Les auteurs de science-fiction écrivent souvent des histoires mettant en scène des ordinateurs puissants et intelligents qui – pour une raison ou une autre – deviennent dangereux et décident que l’humanité doit souffrir. Après tout, une histoire repose sur des conflits, et qui a envie d'en savoir plus sur une intelligence informatique qui se contente de prendre des rendez-vous chez le médecin et d'allumer et d'éteindre les lumières ?
Dans ces histoires, il semble également que l’ère de l’intelligence artificielle (IA) consciente d’elle-même approche à grands pas. Encore une fois, c'est génial pour l'intrigue, mais dans la vraie vie, quand, le cas échéant, l'IA pensera-t-elle vraiment par elle-même et semblera-t-elle « vivante » ? Est-ce vraiment possible ?
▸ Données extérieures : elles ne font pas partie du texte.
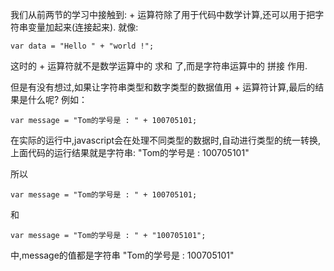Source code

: 我们从前两节的学习中接触到: + 运算符除了用于代码中数学计算,还可以用于把字符串变量加起来(连接起来).
就像:

    var data = "Hello " + "world !";

这时的 + 运算符就不是数学运算中的 求和 了,而是字符串运算中的 拼接 作用.

但是有没有想过,如果让字符串类型和数字类型的数据值用 + 运算符计算,最后的结果是什么呢?
例如：

    var message = "Tom的学号是 : " + 100705101;

在实际的运行中,javascript会在处理不同类型的数据时,自动进行类型的统一转换,上面代码的运行结果就是字符串: "Tom的学号是 : 100705101"

所以 

    var message = "Tom的学号是 : " + 100705101;

和 

    var message = "Tom的学号是 : " + "100705101";

中,message的值都是字符串 "Tom的学号是 : 100705101"
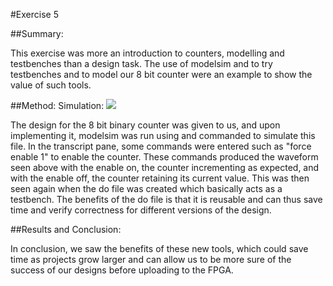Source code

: #Exercise 5

##Summary:

This exercise was more an introduction to counters, modelling and testbenches than a design task. The use of modelsim and to try testbenches and to model our 8 bit counter were an example to show the value of such tools.


##Method:
Simulation:
<img src ="https://cloud.githubusercontent.com/assets/17357371/20848935/3678a87c-b8cc-11e6-8dbd-5c4412642b5b.png" />

The design for the 8 bit binary counter was given to us, and upon implementing it, modelsim was run using and commanded to simulate this file. In the transcript pane, some commands were entered such as "force enable 1" to enable the counter. These commands produced the waveform seen above with the enable on, the counter incrementing as expected, and with the enable off, the counter retaining its current value. This was then seen again when the do file was created which basically acts as a testbench. The benefits of the do file is that it is reusable and can thus save time and verify correctness for different versions of the design. 

##Results and Conclusion:

In conclusion, we saw the benefits of these new tools, which could save time as projects grow larger and can allow us to be more sure of the success of our designs before uploading to the FPGA.
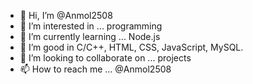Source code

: - 👋 Hi, I’m @Anmol2508
- 👀 I’m interested in ... programming
- 🌱 I’m currently learning ... Node.js
- 🌱 I’m good in C/C++, HTML, CSS, JavaScript, MySQL.
- 💞️ I’m looking to collaborate on ... projects 
- 📫 How to reach me ... @Anmol2508

<!---
Anmol2508/Anmol2508 is a ✨ special ✨ repository because its `README.md` (this file) appears on your GitHub profile.
You can click the Preview link to take a look at your changes.
--->
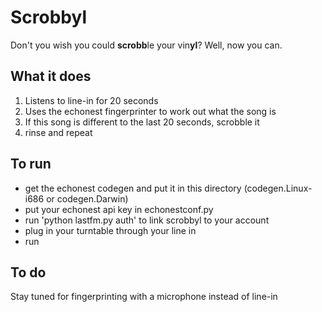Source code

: Scrobbyl
==========================

Don't you wish you could **scrobb**le your vin**yl**?  Well, now you can.

What it does
------------

 1. Listens to line-in for 20 seconds
 2. Uses the echonest fingerprinter to work out what the song is
 3. If this song is different to the last 20 seconds, scrobble it
 4. rinse and repeat

To run
----------
 
 * get the echonest codegen and put it in this directory (codegen.Linux-i686 or codegen.Darwin)
 * put your echonest api key in echonestconf.py
 * run 'python lastfm.py auth' to link scrobbyl to your account
 * plug in your turntable through your line in
 * run

To do
----------
Stay tuned for fingerprinting with a microphone instead of line-in
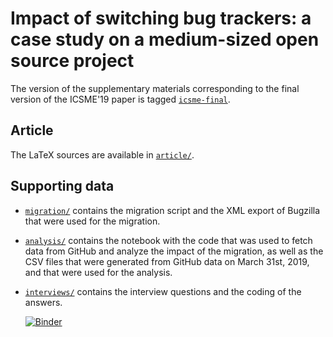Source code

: # Impact of switching bug trackers: a case study on a medium-sized open source project #

The version of the supplementary materials corresponding to the final
version of the ICSME'19 paper is tagged [`icsme-final`][icsme-tag].

[icsme-tag]: https://github.com/Zimmi48/impact-of-switching-bug-trackers/tree/icsme-final

## Article ##

The LaTeX sources are available in [`article/`](article).

## Supporting data ##

- [`migration/`](migration) contains the migration script and the XML
  export of Bugzilla that were used for the migration.
- [`analysis/`](analysis) contains the notebook with the code that was
  used to fetch data from GitHub and analyze the impact of the
  migration, as well as the CSV files that were generated from GitHub
  data on March 31st, 2019, and that were used for the analysis.
- [`interviews/`](interviews) contains the interview questions and the
  coding of the answers.

  [![Binder](https://mybinder.org/badge_logo.svg)](https://mybinder.org/v2/gh/Zimmi48/impact-of-switching-bug-trackers/master?filepath=analysis%2FGitHub_migration.ipynb)
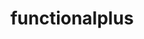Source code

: ---
title: "functionalplus"
layout: cache
categories: [package, develop]
meta: {"compilers": ["gcc@13.2.0"], "num_specs": 3, "num_specs_by_stack": {"ml-linux-x86_64-rocm": 3, "root": 3}, "oss": ["ubuntu24.04"], "platforms": ["linux"], "stacks": ["ml-linux-x86_64-rocm", "root"], "targets": ["x86_64_v3"], "versions": ["0.2.25"]}
spec_details: [{"compiler": "gcc@13.2.0", "hash": "6rvt6wqq5iizr2pe3kn3af2xmxcwltkz", "os": "ubuntu24.04", "platform": "linux", "size": "-", "stacks": ["ml-linux-x86_64-rocm", "root"], "target": "x86_64_v3", "variants": ["build_system=cmake", "build_type=Release", "generator=make", "~ipo"], "versions": ["0.2.25"]}, {"compiler": "gcc@13.2.0", "hash": "ey2yraux6rlq42qi2d5ptnen5izysvkr", "os": "ubuntu24.04", "platform": "linux", "size": "-", "stacks": ["ml-linux-x86_64-rocm", "root"], "target": "x86_64_v3", "variants": ["build_system=cmake", "build_type=Release", "generator=make", "~ipo"], "versions": ["0.2.25"]}, {"compiler": "gcc@13.2.0", "hash": "ztagyfklzywpuyrv72k3fy2ld7k4sfag", "os": "ubuntu24.04", "platform": "linux", "size": "-", "stacks": ["ml-linux-x86_64-rocm", "root"], "target": "x86_64_v3", "variants": ["build_system=cmake", "build_type=Release", "generator=make", "~ipo"], "versions": ["0.2.25"]}]
---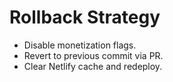 # Rollback Strategy

- Disable monetization flags.
- Revert to previous commit via PR.
- Clear Netlify cache and redeploy.
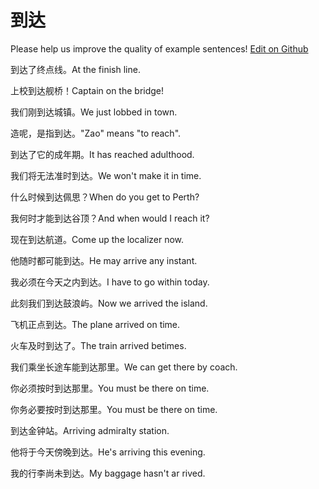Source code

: # 到达

Please help us improve the quality of example sentences! [Edit on Github](https://github.com/jiyushe/jiyu-example-sentence-source/blob/main/chinese/daoda.md)

<p><span class="chinese">到达了终点线。</span><span class="english">At the finish line.</span></p>

<p><span class="chinese">上校到达舰桥！</span><span class="english">Captain on the bridge!</span></p>

<p><span class="chinese">我们刚到达城镇。</span><span class="english">We just lobbed in town.</span></p>

<p><span class="chinese">造呢，是指到达。</span><span class="english">"Zao" means "to reach".</span></p>

<p><span class="chinese">到达了它的成年期。</span><span class="english">It has reached adulthood.</span></p>

<p><span class="chinese">我们将无法准时到达。</span><span class="english">We won't make it in time.</span></p>

<p><span class="chinese">什么时候到达佩思？</span><span class="english">When do you get to Perth?</span></p>

<p><span class="chinese">我何时才能到达谷顶？</span><span class="english">And when would I reach it?</span></p>

<p><span class="chinese">现在到达航道。</span><span class="english">Come up the localizer now.</span></p>

<p><span class="chinese">他随时都可能到达。</span><span class="english">He may arrive any instant.</span></p>

<p><span class="chinese">我必须在今天之内到达。</span><span class="english">I have to go within today.</span></p>

<p><span class="chinese">此刻我们到达鼓浪屿。</span><span class="english">Now we arrived the island.</span></p>

<p><span class="chinese">飞机正点到达。</span><span class="english">The plane arrived on time.</span></p>

<p><span class="chinese">火车及时到达了。</span><span class="english">The train arrived betimes.</span></p>

<p><span class="chinese">我们乘坐长途车能到达那里。</span><span class="english">We can get there by coach.</span></p>

<p><span class="chinese">你必须按时到达那里。</span><span class="english">You must be there on time.</span></p>

<p><span class="chinese">你务必要按时到达那里。</span><span class="english">You must be there on time.</span></p>

<p><span class="chinese">到达金钟站。</span><span class="english">Arriving admiralty station.</span></p>

<p><span class="chinese">他将于今天傍晚到达。</span><span class="english">He's arriving this evening.</span></p>

<p><span class="chinese">我的行李尚未到达。</span><span class="english">My baggage hasn't ar rived.</span></p>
Cette question a fait l'actualité en juin 2022. Nitasha Tiku a rapporté que Blake Lemoine, un ingénieur travaillant pour l'unité IA responsable de Google sur une IA appelée LaMDA (abréviation de Language Model for Dialogue Applications), pensait que l'IA était sensible (c'est-à-dire capable de éprouver des sentiments et des sensations) et a une âme.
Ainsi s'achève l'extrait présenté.